THE TASK
List each line of the data that holds the string "also".

WORKING DATA

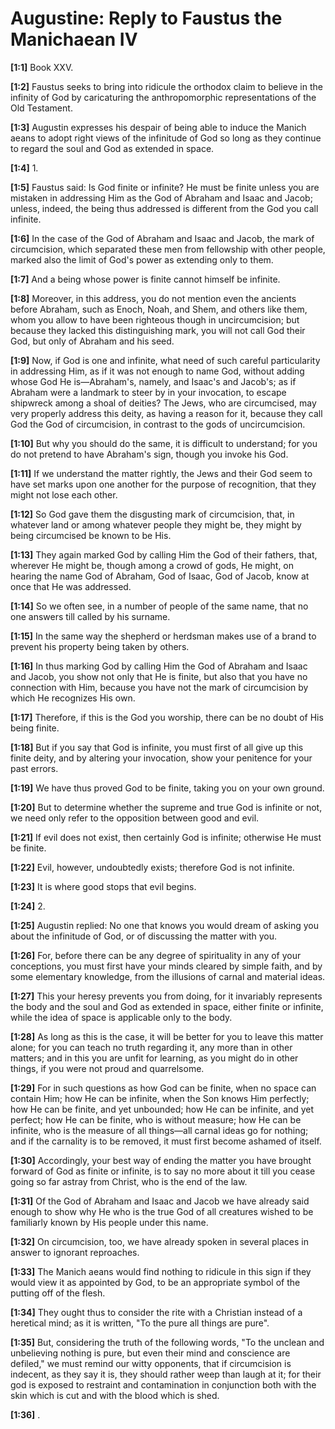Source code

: # Augustine: Reply to Faustus the Manichaean IV

**[1:1]** Book XXV.

**[1:2]** Faustus seeks to bring into ridicule the orthodox claim to believe in the infinity of God by caricaturing the anthropomorphic representations of the Old Testament.

**[1:3]** Augustin expresses his despair of being able to induce the Manich aeans to adopt right views of the infinitude of God so long as they continue to regard the soul and God as extended in space.

**[1:4]** 1.

**[1:5]** Faustus said: Is God finite or infinite? He must be finite unless you are mistaken in addressing Him as the God of Abraham and Isaac and Jacob; unless, indeed, the being thus addressed is different from the God you call infinite.

**[1:6]** In the case of the God of Abraham and Isaac and Jacob, the mark of circumcision, which separated these men from fellowship with other people, marked also the limit of God's power as extending only to them.

**[1:7]** And a being whose power is finite cannot himself be infinite.

**[1:8]** Moreover, in this address, you do not mention even the ancients before Abraham, such as Enoch, Noah, and Shem, and others like them, whom you allow to have been righteous though in uncircumcision; but because they lacked this distinguishing mark, you will not call God their God, but only of Abraham and his seed.

**[1:9]** Now, if God is one and infinite, what need of such careful particularity in addressing Him, as if it was not enough to name God, without adding whose God He is—Abraham's, namely, and Isaac's and Jacob's; as if Abraham were a landmark to steer by in your invocation, to escape shipwreck among a shoal of deities? The Jews, who are circumcised, may very properly address this deity, as having a reason for it, because they call God the God of circumcision, in contrast to the gods of uncircumcision.

**[1:10]** But why you should do the same, it is difficult to understand; for you do not pretend to have Abraham's sign, though you invoke his God.

**[1:11]** If we understand the matter rightly, the Jews and their God seem to have set marks upon one another for the purpose of recognition, that they might not lose each other.

**[1:12]** So God gave them the disgusting mark of circumcision, that, in whatever land or among whatever people they might be, they might by being circumcised be known to be His.

**[1:13]** They again marked God by calling Him the God of their fathers, that, wherever He might be, though among a crowd of gods, He might, on hearing the name God of Abraham, God of Isaac, God of Jacob, know at once that He was addressed.

**[1:14]** So we often see, in a number of people of the same name, that no one answers till called by his surname.

**[1:15]** In the same way the shepherd or herdsman makes use of a brand to prevent his property being taken by others.

**[1:16]** In thus marking God by calling Him the God of Abraham and Isaac and Jacob, you show not only that He is finite, but also that you have no connection with Him, because you have not the mark of circumcision by which He recognizes His own.

**[1:17]** Therefore, if this is the God you worship, there can be no doubt of His being finite.

**[1:18]** But if you say that God is infinite, you must first of all give up this finite deity, and by altering your invocation, show your penitence for your past errors.

**[1:19]** We have thus proved God to be finite, taking you on your own ground.

**[1:20]** But to determine whether the supreme and true God is infinite or not, we need only refer to the opposition between good and evil.

**[1:21]** If evil does not exist, then certainly God is infinite; otherwise He must be finite.

**[1:22]** Evil, however, undoubtedly exists; therefore God is not infinite.

**[1:23]** It is where good stops that evil begins.

**[1:24]** 2.

**[1:25]** Augustin replied: No one that knows you would dream of asking you about the infinitude of God, or of discussing the matter with you.

**[1:26]** For, before there can be any degree of spirituality in any of your conceptions, you must first have your minds cleared by simple faith, and by some elementary knowledge, from the illusions of carnal and material ideas.

**[1:27]** This your heresy prevents you from doing, for it invariably represents the body and the soul and God as extended in space, either finite or infinite, while the idea of space is applicable only to the body.

**[1:28]** As long as this is the case, it will be better for you to leave this matter alone; for you can teach no truth regarding it, any more than in other matters; and in this you are unfit for learning, as you might do in other things, if you were not proud and quarrelsome.

**[1:29]** For in such questions as how God can be finite, when no space can contain Him; how He can be infinite, when the Son knows Him perfectly; how He can be finite, and yet unbounded; how He can be infinite, and yet perfect; how He can be finite, who is without measure; how He can be infinite, who is the measure of all things—all carnal ideas go for nothing; and if the carnality is to be removed, it must first become ashamed of itself.

**[1:30]** Accordingly, your best way of ending the matter you have brought forward of God as finite or infinite, is to say no more about it till you cease going so far astray from Christ, who is the end of the law.

**[1:31]** Of the God of Abraham and Isaac and Jacob we have already said enough to show why He who is the true God of all creatures wished to be familiarly known by His people under this name.

**[1:32]** On circumcision, too, we have already spoken in several places in answer to ignorant reproaches.

**[1:33]** The Manich aeans would find nothing to ridicule in this sign if they would view it as appointed by God, to be an appropriate symbol of the putting off of the flesh.

**[1:34]** They ought thus to consider the rite with a Christian instead of a heretical mind; as it is written, "To the pure all things are pure".

**[1:35]** But, considering the truth of the following words, "To the unclean and unbelieving nothing is pure, but even their mind and conscience are defiled,"  we must remind our witty opponents, that if circumcision is indecent, as they say it is, they should rather weep than laugh at it; for their god is exposed to restraint and contamination in conjunction both with the skin which is cut and with the blood which is shed.

**[1:36]** .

RESPONSE TO THE TASK
**[1:6]** In the case of the God of Abraham and Isaac and Jacob, the mark of circumcision, which separated these men from fellowship with other people, marked also the limit of God's power as extending only to them.
**[1:16]** In thus marking God by calling Him the God of Abraham and Isaac and Jacob, you show not only that He is finite, but also that you have no connection with Him, because you have not the mark of circumcision by which He recognizes His own.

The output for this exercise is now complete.